Reading this thread and other discussions on this site, I want to say that I feel welcome here. I can understand this experience may not be universal among cisgender people, and I respect those different experiences. But I expected a lot less welcoming in this space. After all, many people here have been hurt by people who share a trait in common with me. And, in some significant ways, I am a foreigner to most people here (including many other SOs who were introduced to this site's subjects in a different way).
If I am a visiting a foreign country, I have to learn to respect that country - even when they have problems with my home country. It isn't my responsibility to correct every misconception about my home country through debate. And I'll probably have a miserable time if I take every view of my home country personally.
Of course that doesn't mean that the foreign people might not have valid points. If I go to Europe and hear about "ugly Americans", they might have observed something real. And, perhaps, I'd do good to listen - maybe I should take care to recognize that there are lots of countries other than America, for instance, or that America isn't the best at everything.
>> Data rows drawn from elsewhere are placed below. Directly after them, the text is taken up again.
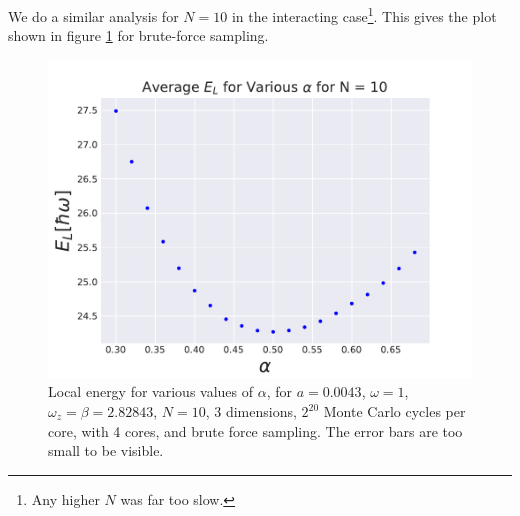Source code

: \documentclass[a4paper, 10pt]{article}
\begin{document}
	\linebreak
	We do a similar analysis for $N=10$ in the interacting case\footnote{Any higher $N$ was far too slow.}. This gives the plot shown in figure \ref{fig:EL_alpha_N10_interacting} for brute-force sampling.
			\begin{figure}[ht!]
				\centering
				\includegraphics[scale=0.8]{../Results/Alpha_v_EL_Interacting_N10.pdf}
				\caption{Local energy for various values of $\alpha$, for $a=0.0043$, $\omega=1$, $\omega_z=\beta=2.82843$, $N=10$, 3 dimensions, $2^{20}$ Monte Carlo cycles per core, with 4 cores, and brute force sampling. The error bars are too small to be visible.}\label{fig:EL_alpha_N10_interacting}
			\end{figure}
\end{document}
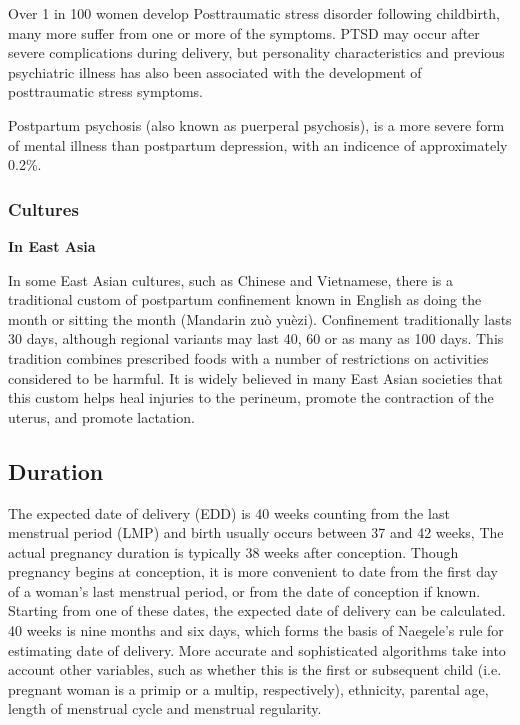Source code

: \documentclass[12pt,a4paper,onecolumn]{article}
\begin{document}
Over 1 in 100 women develop Posttraumatic stress disorder following childbirth, many more suffer
from one or more of the symptoms. PTSD may occur after severe complications during delivery, but
personality characteristics and previous psychiatric illness has also been associated with the
development of posttraumatic stress symptoms.

Postpartum psychosis (also known as puerperal psychosis), is a more severe form of mental illness
than postpartum depression, with an indicence of approximately 0.2\%.

\subsubsection{Cultures}

\textbf{In East Asia}

In some East Asian cultures, such as Chinese and Vietnamese, there is a traditional custom of
postpartum confinement known in English as doing the month or sitting the month (Mandarin zuò
yuèzi). Confinement traditionally lasts 30 days, although regional variants may last 40, 60 or as
many as 100 days. This tradition combines prescribed foods with a number of restrictions on
activities considered to be harmful. It is widely believed in many East Asian societies that this
custom helps heal injuries to the perineum, promote the contraction of the uterus, and promote
lactation.

\subsection{Duration}

The expected date of delivery (EDD) is 40 weeks counting from the last menstrual period (LMP) and
birth usually occurs between 37 and 42 weeks, The actual pregnancy duration is typically 38 weeks
after conception. Though pregnancy begins at conception, it is more convenient to date from the
first day of a woman's last menstrual period, or from the date of conception if known. Starting from
one of these dates, the expected date of delivery can be calculated. 40 weeks is nine months and six
days, which forms the basis of Naegele's rule for estimating date of delivery. More accurate and
sophisticated algorithms take into account other variables, such as whether this is the first or
subsequent child (i.e. pregnant woman is a primip or a multip, respectively), ethnicity, parental
age, length of menstrual cycle and menstrual regularity.
\end{document}

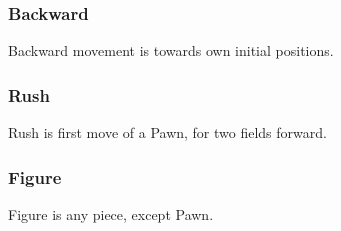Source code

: \subsubsection*{Backward}
\label{sec:Classical Chess/Variants/Terms/Backward}
Backward movement is towards own initial positions.

\subsubsection*{Rush}
\label{sec:Classical Chess/Variants/Terms/Rush}
Rush is first move of a Pawn, for two fields forward.

\subsubsection*{Figure}
\label{sec:Classical Chess/Variants/Terms/Figure}
Figure is any piece, except Pawn.

\clearpage %
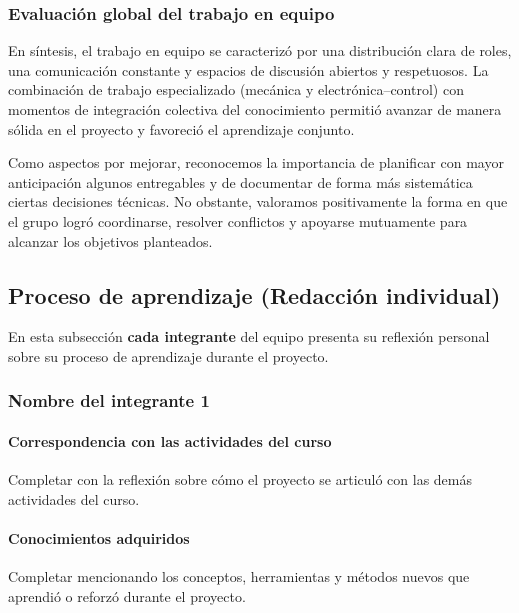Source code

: \documentclass[11pt,a4paper]{article}
\begin{document}
\subsubsection*{Evaluación global del trabajo en equipo}

En síntesis, el trabajo en equipo se caracterizó por una distribución clara de roles, una comunicación
constante y espacios de discusión abiertos y respetuosos. La combinación de trabajo especializado
(mecánica y electrónica–control) con momentos de integración colectiva del conocimiento permitió avanzar
de manera sólida en el proyecto y favoreció el aprendizaje conjunto.

Como aspectos por mejorar, reconocemos la importancia de planificar con mayor anticipación algunos
entregables y de documentar de forma más sistemática ciertas decisiones técnicas. No obstante, valoramos
positivamente la forma en que el grupo logró coordinarse, resolver conflictos y apoyarse mutuamente para
alcanzar los objetivos planteados.


\subsection{Proceso de aprendizaje (Redacción individual)}
\label{subsec:proceso_aprendizaje}

En esta subsección \textbf{cada integrante} del equipo presenta su reflexión
personal sobre su proceso de aprendizaje durante el proyecto.

\subsubsection*{Nombre del integrante 1}


\paragraph{Correspondencia con las actividades del curso}

Completar con la reflexión sobre cómo el proyecto se articuló con las demás
actividades del curso.

\paragraph{Conocimientos adquiridos}

Completar mencionando los conceptos, herramientas y métodos nuevos que
aprendió o reforzó durante el proyecto.
\end{document}
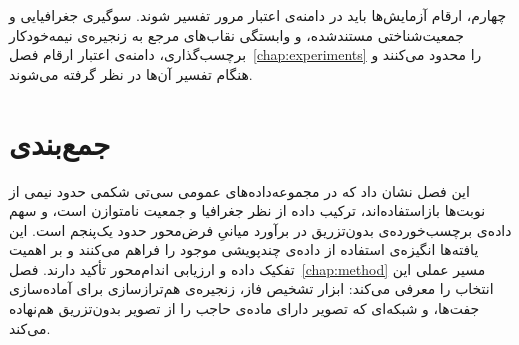 چهارم، ارقام آزمایش‌ها باید در دامنه‌ی اعتبار مرور تفسیر شوند. سوگیری جغرافیایی و جمعیت‌شناختی مستندشده، و وابستگی نقاب‌های مرجع به زنجیره‌ی نیمه‌خودکار برچسب‌گذاری، دامنه‌ی اعتبار ارقام فصل~\ref{chap:experiments} را محدود می‌کنند و هنگام تفسیر آن‌ها در نظر گرفته می‌شوند.

\section{جمع‌بندی}
\label{sec:s-summary}

این فصل نشان داد که در مجموعه‌داده‌های عمومی سی‌تی شکمی حدود نیمی از نوبت‌ها بازاستفاده‌اند، ترکیب داده از نظر جغرافیا و جمعیت نامتوازن است، و سهم داده‌ی برچسب‌خورده‌ی بدون‌تزریق در برآورد میانیِ فرض‌محور حدود یک‌پنجم است. این یافته‌ها انگیزه‌ی استفاده از داده‌ی چندپویشی موجود را فراهم می‌کنند و بر اهمیت تفکیک داده و ارزیابی اندام‌محور تأکید دارند. فصل~\ref{chap:method} مسیر عملی این انتخاب را معرفی می‌کند: ابزار تشخیص فاز، زنجیره‌ی هم‌ترازسازی برای آماده‌سازی جفت‌ها، و شبکه‌ای که تصویر دارای ماده‌ی حاجب را از تصویر بدون‌تزریق هم‌نهاده می‌کند.
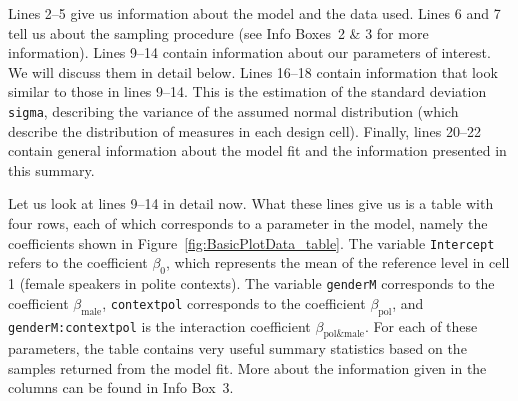\documentclass[nobib]{tufte-handout}
\begin{document}
Lines 2--5 give us information about the model and the data used. Lines 6 and 7 tell us about
the sampling procedure (see Info Boxes~2 \& 3 for more information). Lines 9--14 contain information about our
parameters of interest. We will discuss them in detail below. Lines 16--18 contain information
that look similar to those in lines 9--14. This is the estimation of the standard deviation
\texttt{sigma}, describing the variance of the assumed normal distribution (which describe the
distribution of measures in each design cell). Finally, lines 20--22 contain general
information about the model fit and the information presented in this summary.

Let us look at lines 9--14 in detail now. What these lines give us is a table with four rows, each of which corresponds to a parameter in the model, namely the coefficients shown in Figure~\ref{fig:BasicPlotData_table}. The variable \texttt{Intercept} refers to the coefficient $\beta_0$, which represents the mean of the reference level in cell 1 (female speakers in polite contexts). The variable \texttt{genderM} corresponds to the coefficient $\beta_{\text{male}}$, \texttt{contextpol} corresponds to the coefficient $\beta_{\text{pol}}$, and \texttt{genderM:contextpol} is the interaction coefficient $\beta_{\text{pol\&male}}$. For each of these parameters, the table contains very useful summary statistics based on the samples returned from the model fit.
%
%
More about the information given in the columns can be found in Info Box~3.
\end{document}

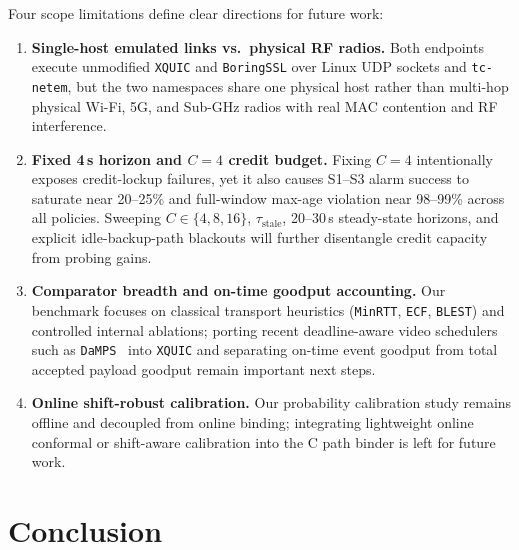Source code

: \documentclass[preprint,12pt,number]{elsarticle}
\begin{document}
Four scope limitations define clear directions for future work:
\begin{enumerate}
    \item \textbf{Single-host emulated links vs.\ physical RF radios.} Both endpoints execute unmodified \texttt{XQUIC} and \texttt{BoringSSL} over Linux UDP sockets and \texttt{tc-netem}, but the two namespaces share one physical host rather than multi-hop physical Wi-Fi, 5G, and Sub-GHz radios with real MAC contention and RF interference.
    \item \textbf{Fixed 4\,s horizon and $C{=}4$ credit budget.} Fixing $C{=}4$ intentionally exposes credit-lockup failures, yet it also causes S1--S3 alarm success to saturate near 20--25\% and full-window max-age violation near 98--99\% across all policies. Sweeping $C \in \{4, 8, 16\}$, $\tau_{\text{stale}}$, 20--30\,s steady-state horizons, and explicit idle-backup-path blackouts will further disentangle credit capacity from probing gains.
    \item \textbf{Comparator breadth and on-time goodput accounting.} Our benchmark focuses on classical transport heuristics (\texttt{MinRTT}, \texttt{ECF}, \texttt{BLEST}) and controlled internal ablations; porting recent deadline-aware video schedulers such as \texttt{DaMPS}~\cite{chen2024damps} into \texttt{XQUIC} and separating on-time event goodput from total accepted payload goodput remain important next steps.
    \item \textbf{Online shift-robust calibration.} Our probability calibration study remains offline and decoupled from online binding; integrating lightweight online conformal or shift-aware calibration into the C path binder is left for future work.
\end{enumerate}

\section{Conclusion}
\label{sec:conclusion}
\end{document}
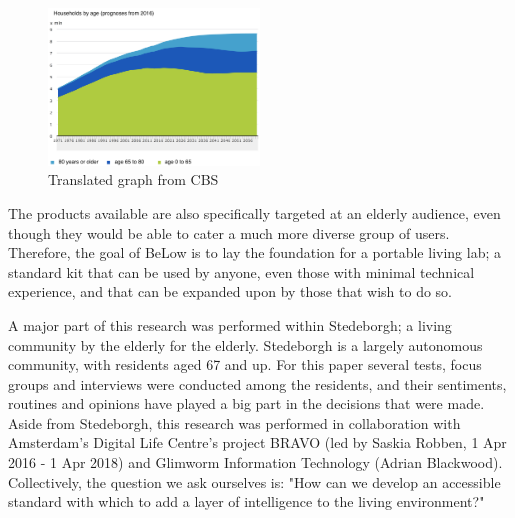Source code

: \documentclass{below-ext}
\begin{document}
\begin{figure}
\centering
\includegraphics[width=0.5\textwidth]{cbs_household_age_report}
\caption[Translated graph]{Translated graph from CBS\footnotemark }
\end{figure}
The products available are also specifically targeted at an elderly audience, even though they would be able to cater a much more diverse group of users. Therefore, the goal of BeLow is to lay the foundation for a portable living lab; a standard kit that can be used by anyone, even those with minimal technical experience, and that can be expanded upon by those that wish to do so.

A major part of this research was performed within Stedeborgh; a living community by the elderly for the elderly. Stedeborgh is a largely autonomous community, with residents aged 67 and up. For this paper several tests, focus groups and interviews were conducted among the residents, and their sentiments, routines and opinions have played a big part in the decisions that were made. Aside from Stedeborgh, this research was performed in collaboration with Amsterdam's Digital Life Centre's project BRAVO (led by Saskia Robben, 1 Apr 2016 - 1 Apr 2018) and Glimworm Information Technology (Adrian Blackwood). Collectively, the question we ask ourselves is: "How can we develop an accessible standard with which to add a layer of intelligence to the living environment?" 
\end{document}
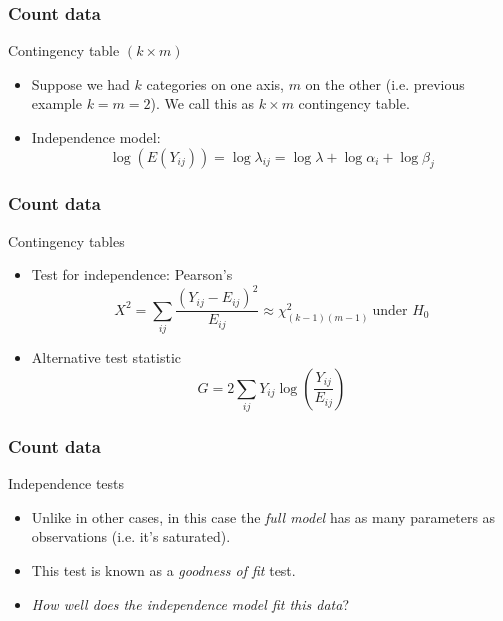 \documentclass[handout]{beamer}
\begin{document}

   \begin{frame} \frametitle{Count data}

   \begin{block}
       {Contingency table $(k \times m)$}
       \begin{itemize}
       \item     Suppose we had $k$ categories on one axis, $m$ on the other
       (i.e. previous example $k = m = 2$). We call this as $k \times m$
       contingency table.

     \item Independence model:
   $$        \log(E (Y_{ij} )) = \log \lambda_{ij} = \log \lambda  + \log \alpha_i + \log \beta_j$$



       \end{itemize}
   \end{block}
   \end{frame}


   \begin{frame} \frametitle{Count data}

   \begin{block}
       {Contingency tables}
       \begin{itemize}
    \item Test for independence: Pearson's
   $$
   X^2 = \sum_{ij} \frac{(Y_{ij}-E_{ij})^2}{E_{ij}} \approx \chi^2_{(k-1)(m-1)} \  \text{under $H_0$}$$


       \item Alternative test statistic
   $$
   G = 2\sum_{ij} Y_{ij} \log \left(\frac{Y_{ij}}{E_{ij}}\right)$$
       \end{itemize}
   \end{block}
   \end{frame}


   \begin{frame} \frametitle{Count data}

   \begin{block}
       {Independence tests}
       \begin{itemize}[<+->]
       \item Unlike in other cases, in this case the {\em full model}
       has as many parameters as observations (i.e. it's saturated).

       \item This test is known as a {\em goodness of fit} test.
       \item {\em How well does the independence model fit this data}?
       \end{itemize}
   \end{block}
   \end{frame}
\end{document}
So, when I'm here, I try to recognize that people here might see a side of cisgender people that I don't generally see myself - just as I don't see America the way Europeans might. While Europeans are not experts on Americans, and transgender people are not experts on cisgender people, that doesn't mean that Europeans and transgender people don't have a unique perspective with valid observations - sometimes observations I'd rather weren't true, but which would do me a lot of good to hear anyhow.